### Instructions to follow
Pictures excluded, return the lines below from the first through the line holding "## 3310. Remove Methods From Project".

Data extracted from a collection
= = = =

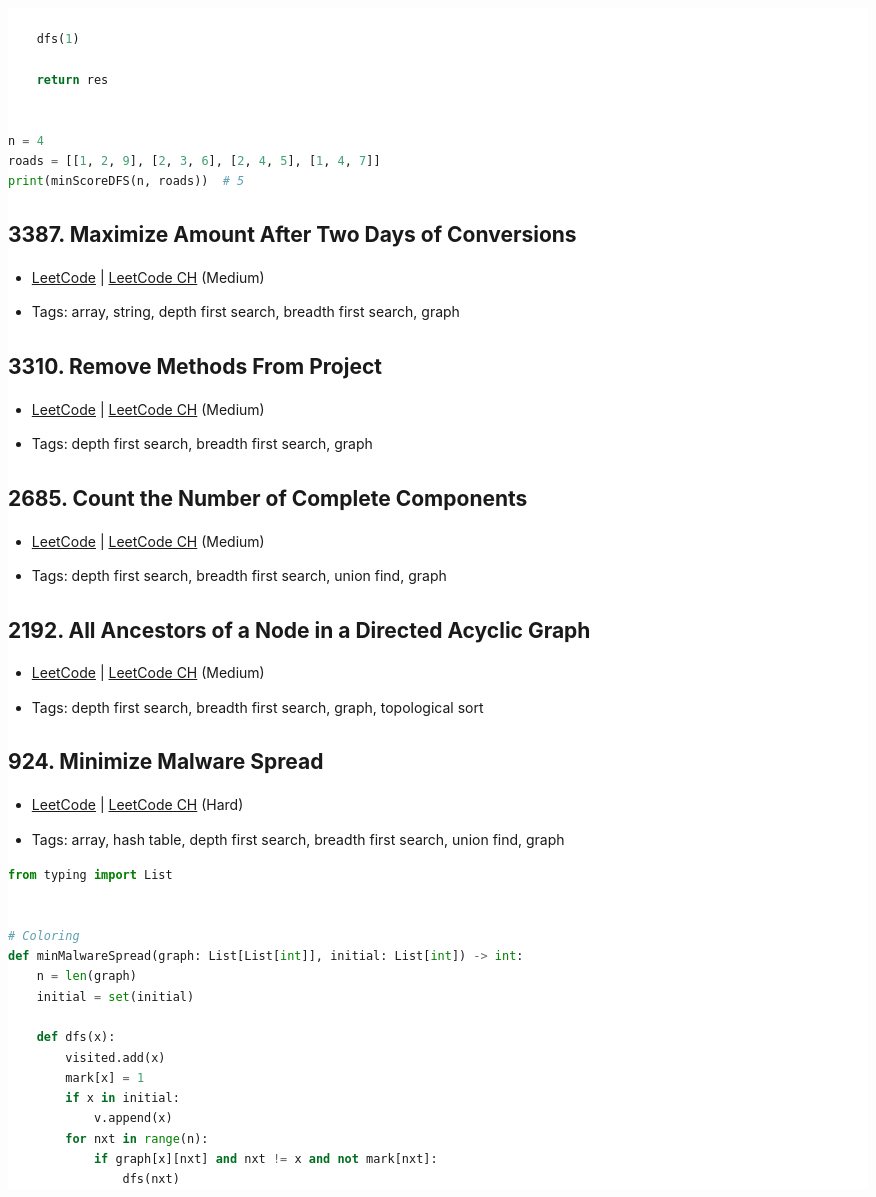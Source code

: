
 ```python title="2492. Minimum Score of a Path Between Two Cities - Python Solution"

    dfs(1)

    return res


n = 4
roads = [[1, 2, 9], [2, 3, 6], [2, 4, 5], [1, 4, 7]]
print(minScoreDFS(n, roads))  # 5

```

## 3387. Maximize Amount After Two Days of Conversions

-   [LeetCode](https://leetcode.com/problems/maximize-amount-after-two-days-of-conversions/) | [LeetCode CH](https://leetcode.cn/problems/maximize-amount-after-two-days-of-conversions/) (Medium)

-   Tags: array, string, depth first search, breadth first search, graph
## 3310. Remove Methods From Project

-   [LeetCode](https://leetcode.com/problems/remove-methods-from-project/) | [LeetCode CH](https://leetcode.cn/problems/remove-methods-from-project/) (Medium)

-   Tags: depth first search, breadth first search, graph
## 2685. Count the Number of Complete Components

-   [LeetCode](https://leetcode.com/problems/count-the-number-of-complete-components/) | [LeetCode CH](https://leetcode.cn/problems/count-the-number-of-complete-components/) (Medium)

-   Tags: depth first search, breadth first search, union find, graph
## 2192. All Ancestors of a Node in a Directed Acyclic Graph

-   [LeetCode](https://leetcode.com/problems/all-ancestors-of-a-node-in-a-directed-acyclic-graph/) | [LeetCode CH](https://leetcode.cn/problems/all-ancestors-of-a-node-in-a-directed-acyclic-graph/) (Medium)

-   Tags: depth first search, breadth first search, graph, topological sort
## 924. Minimize Malware Spread

-   [LeetCode](https://leetcode.com/problems/minimize-malware-spread/) | [LeetCode CH](https://leetcode.cn/problems/minimize-malware-spread/) (Hard)

-   Tags: array, hash table, depth first search, breadth first search, union find, graph

```python title="924. Minimize Malware Spread - Python Solution"
from typing import List


# Coloring
def minMalwareSpread(graph: List[List[int]], initial: List[int]) -> int:
    n = len(graph)
    initial = set(initial)

    def dfs(x):
        visited.add(x)
        mark[x] = 1
        if x in initial:
            v.append(x)
        for nxt in range(n):
            if graph[x][nxt] and nxt != x and not mark[nxt]:
                dfs(nxt)

```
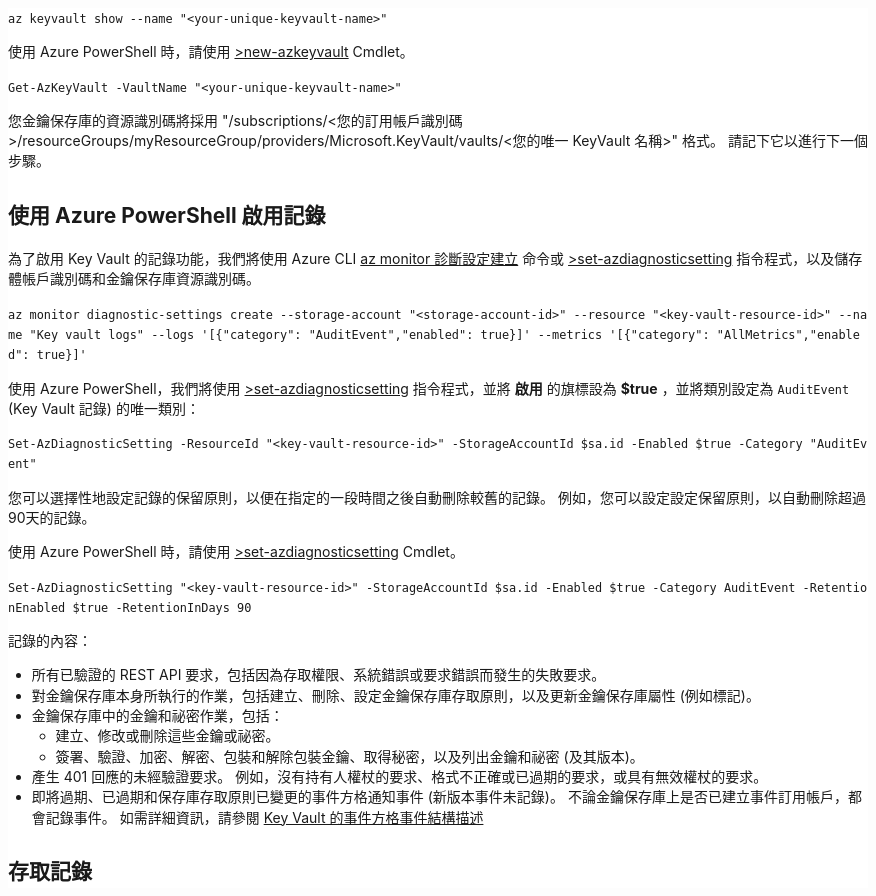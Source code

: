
 ```azurecli-interactive
az keyvault show --name "<your-unique-keyvault-name>"
```

使用 Azure PowerShell 時，請使用 [>new-azkeyvault](/powershell/module/az.keyvault/get-azkeyvault?view=azps-4.7.0) Cmdlet。

```powershell-interactive
Get-AzKeyVault -VaultName "<your-unique-keyvault-name>"
```

您金鑰保存庫的資源識別碼將採用 "/subscriptions/<您的訂用帳戶識別碼>/resourceGroups/myResourceGroup/providers/Microsoft.KeyVault/vaults/<您的唯一 KeyVault 名稱>" 格式。 請記下它以進行下一個步驟。

## <a name="enable-logging-using-azure-powershell"></a>使用 Azure PowerShell 啟用記錄

為了啟用 Key Vault 的記錄功能，我們將使用 Azure CLI [az monitor 診斷設定建立](/cli/azure/monitor/diagnostic-settings?view=azure-cli-latest) 命令或 [>set-azdiagnosticsetting](/powershell/module/az.monitor/set-azdiagnosticsetting?view=azps-4.7.0) 指令程式，以及儲存體帳戶識別碼和金鑰保存庫資源識別碼。

```azurecli-interactive
az monitor diagnostic-settings create --storage-account "<storage-account-id>" --resource "<key-vault-resource-id>" --name "Key vault logs" --logs '[{"category": "AuditEvent","enabled": true}]' --metrics '[{"category": "AllMetrics","enabled": true}]'
```

使用 Azure PowerShell，我們將使用 [>set-azdiagnosticsetting](/powershell/module/az.monitor/set-azdiagnosticsetting?view=azps-4.7.0) 指令程式，並將 **啟用** 的旗標設為 **$true** ，並將類別設定為 `AuditEvent` (Key Vault 記錄) 的唯一類別：

```powershell-interactive
Set-AzDiagnosticSetting -ResourceId "<key-vault-resource-id>" -StorageAccountId $sa.id -Enabled $true -Category "AuditEvent"
```

您可以選擇性地設定記錄的保留原則，以便在指定的一段時間之後自動刪除較舊的記錄。 例如，您可以設定設定保留原則，以自動刪除超過90天的記錄。



使用 Azure PowerShell 時，請使用 [>set-azdiagnosticsetting](/powershell/module/az.monitor/set-azdiagnosticsetting?view=azps-4.7.0) Cmdlet。 

```powershell-interactive
Set-AzDiagnosticSetting "<key-vault-resource-id>" -StorageAccountId $sa.id -Enabled $true -Category AuditEvent -RetentionEnabled $true -RetentionInDays 90
```

記錄的內容：

* 所有已驗證的 REST API 要求，包括因為存取權限、系統錯誤或要求錯誤而發生的失敗要求。
* 對金鑰保存庫本身所執行的作業，包括建立、刪除、設定金鑰保存庫存取原則，以及更新金鑰保存庫屬性 (例如標記)。
* 金鑰保存庫中的金鑰和祕密作業，包括：
  * 建立、修改或刪除這些金鑰或祕密。
  * 簽署、驗證、加密、解密、包裝和解除包裝金鑰、取得秘密，以及列出金鑰和祕密 (及其版本)。
* 產生 401 回應的未經驗證要求。 例如，沒有持有人權杖的要求、格式不正確或已過期的要求，或具有無效權杖的要求。  
* 即將過期、已過期和保存庫存取原則已變更的事件方格通知事件 (新版本事件未記錄)。 不論金鑰保存庫上是否已建立事件訂用帳戶，都會記錄事件。 如需詳細資訊，請參閱 [Key Vault 的事件方格事件結構描述](../../event-grid/event-schema-key-vault.md)

## <a name="access-your-logs"></a>存取記錄
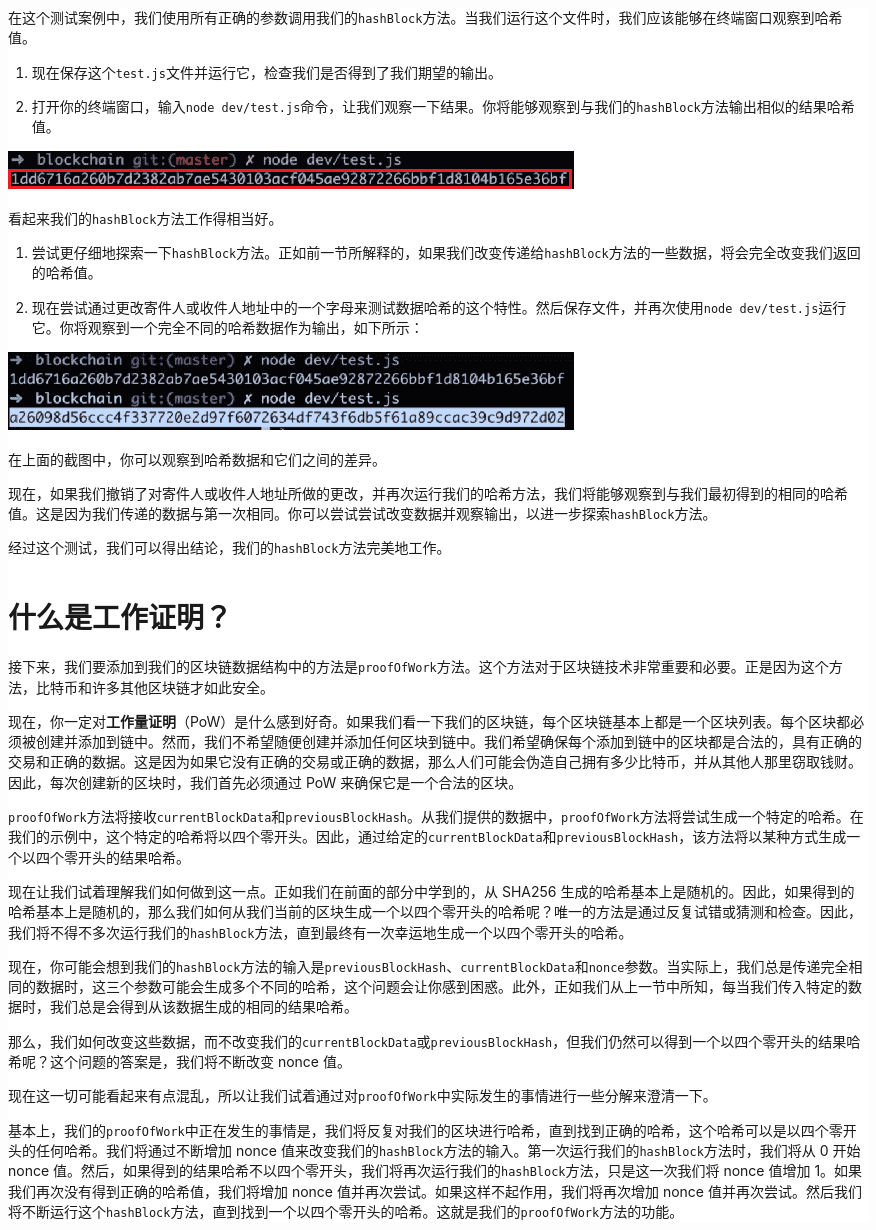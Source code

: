 在这个测试案例中，我们使用所有正确的参数调用我们的`hashBlock`方法。当我们运行这个文件时，我们应该能够在终端窗口观察到哈希值。

1.  现在保存这个`test.js`文件并运行它，检查我们是否得到了我们期望的输出。

1.  打开你的终端窗口，输入`node dev/test.js`命令，让我们观察一下结果。你将能够观察到与我们的`hashBlock`方法输出相似的结果哈希值。

![](img/34c4b7d1-ad74-482c-b25e-d190cf2d079e.png)

看起来我们的`hashBlock`方法工作得相当好。

1.  尝试更仔细地探索一下`hashBlock`方法。正如前一节所解释的，如果我们改变传递给`hashBlock`方法的一些数据，将会完全改变我们返回的哈希值。

1.  现在尝试通过更改寄件人或收件人地址中的一个字母来测试数据哈希的这个特性。然后保存文件，并再次使用`node dev/test.js`运行它。你将观察到一个完全不同的哈希数据作为输出，如下所示：

![](img/6b78757c-e711-4dce-93a8-0aa93d024e7f.png)

在上面的截图中，你可以观察到哈希数据和它们之间的差异。

现在，如果我们撤销了对寄件人或收件人地址所做的更改，并再次运行我们的哈希方法，我们将能够观察到与我们最初得到的相同的哈希值。这是因为我们传递的数据与第一次相同。你可以尝试尝试改变数据并观察输出，以进一步探索`hashBlock`方法。

经过这个测试，我们可以得出结论，我们的`hashBlock`方法完美地工作。

# 什么是工作证明？

接下来，我们要添加到我们的区块链数据结构中的方法是`proofOfWork`方法。这个方法对于区块链技术非常重要和必要。正是因为这个方法，比特币和许多其他区块链才如此安全。

现在，你一定对**工作量证明**（PoW）是什么感到好奇。如果我们看一下我们的区块链，每个区块链基本上都是一个区块列表。每个区块都必须被创建并添加到链中。然而，我们不希望随便创建并添加任何区块到链中。我们希望确保每个添加到链中的区块都是合法的，具有正确的交易和正确的数据。这是因为如果它没有正确的交易或正确的数据，那么人们可能会伪造自己拥有多少比特币，并从其他人那里窃取钱财。因此，每次创建新的区块时，我们首先必须通过 PoW 来确保它是一个合法的区块。

`proofOfWork`方法将接收`currentBlockData`和`previousBlockHash`。从我们提供的数据中，`proofOfWork`方法将尝试生成一个特定的哈希。在我们的示例中，这个特定的哈希将以四个零开头。因此，通过给定的`currentBlockData`和`previousBlockHash`，该方法将以某种方式生成一个以四个零开头的结果哈希。

现在让我们试着理解我们如何做到这一点。正如我们在前面的部分中学到的，从 SHA256 生成的哈希基本上是随机的。因此，如果得到的哈希基本上是随机的，那么我们如何从我们当前的区块生成一个以四个零开头的哈希呢？唯一的方法是通过反复试错或猜测和检查。因此，我们将不得不多次运行我们的`hashBlock`方法，直到最终有一次幸运地生成一个以四个零开头的哈希。

现在，你可能会想到我们的`hashBlock`方法的输入是`previousBlockHash`、`currentBlockData`和`nonce`参数。当实际上，我们总是传递完全相同的数据时，这三个参数可能会生成多个不同的哈希，这个问题会让你感到困惑。此外，正如我们从上一节中所知，每当我们传入特定的数据时，我们总是会得到从该数据生成的相同的结果哈希。

那么，我们如何改变这些数据，而不改变我们的`currentBlockData`或`previousBlockHash`，但我们仍然可以得到一个以四个零开头的结果哈希呢？这个问题的答案是，我们将不断改变 nonce 值。

现在这一切可能看起来有点混乱，所以让我们试着通过对`proofOfWork`中实际发生的事情进行一些分解来澄清一下。

基本上，我们的`proofOfWork`中正在发生的事情是，我们将反复对我们的区块进行哈希，直到找到正确的哈希，这个哈希可以是以四个零开头的任何哈希。我们将通过不断增加 nonce 值来改变我们的`hashBlock`方法的输入。第一次运行我们的`hashBlock`方法时，我们将从 0 开始 nonce 值。然后，如果得到的结果哈希不以四个零开头，我们将再次运行我们的`hashBlock`方法，只是这一次我们将 nonce 值增加 1。如果我们再次没有得到正确的哈希值，我们将增加 nonce 值并再次尝试。如果这样不起作用，我们将再次增加 nonce 值并再次尝试。然后我们将不断运行这个`hashBlock`方法，直到找到一个以四个零开头的哈希。这就是我们的`proofOfWork`方法的功能。
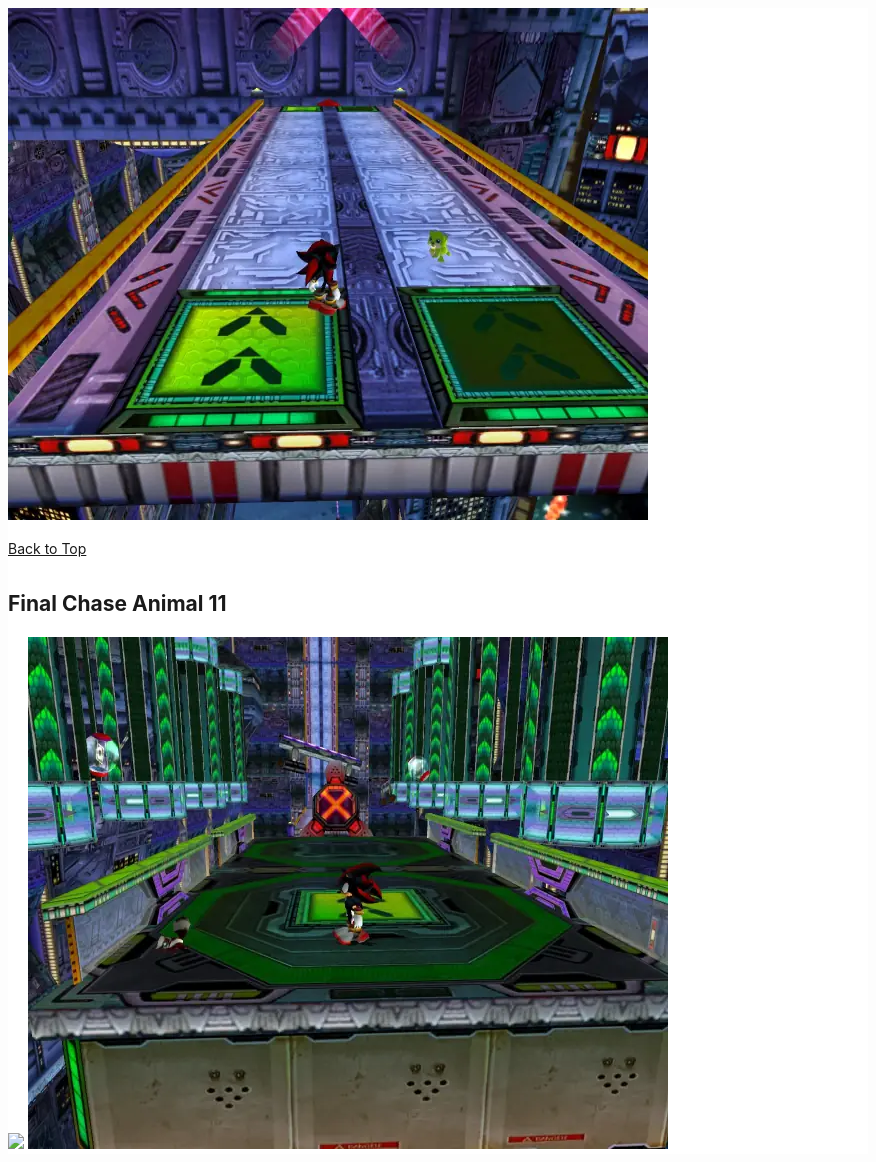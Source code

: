 ![](./FinalChase/Animal-10th-Close.webp)

[Back to Top](#)

## Final Chase Animal 11
![](./FinalChase/Animal-11th-Far.webp)
![](./FinalChase/Animal-11th-Close.webp)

= = = =

### Response
Source code

:
 ```python title="2492. Minimum Score of a Path Between Two Cities - Python Solution"

    dfs(1)

    return res


n = 4
roads = [[1, 2, 9], [2, 3, 6], [2, 4, 5], [1, 4, 7]]
print(minScoreDFS(n, roads))  # 5

```

## 3387. Maximize Amount After Two Days of Conversions

-   [LeetCode](https://leetcode.com/problems/maximize-amount-after-two-days-of-conversions/) | [LeetCode CH](https://leetcode.cn/problems/maximize-amount-after-two-days-of-conversions/) (Medium)

-   Tags: array, string, depth first search, breadth first search, graph
## 3310. Remove Methods From Project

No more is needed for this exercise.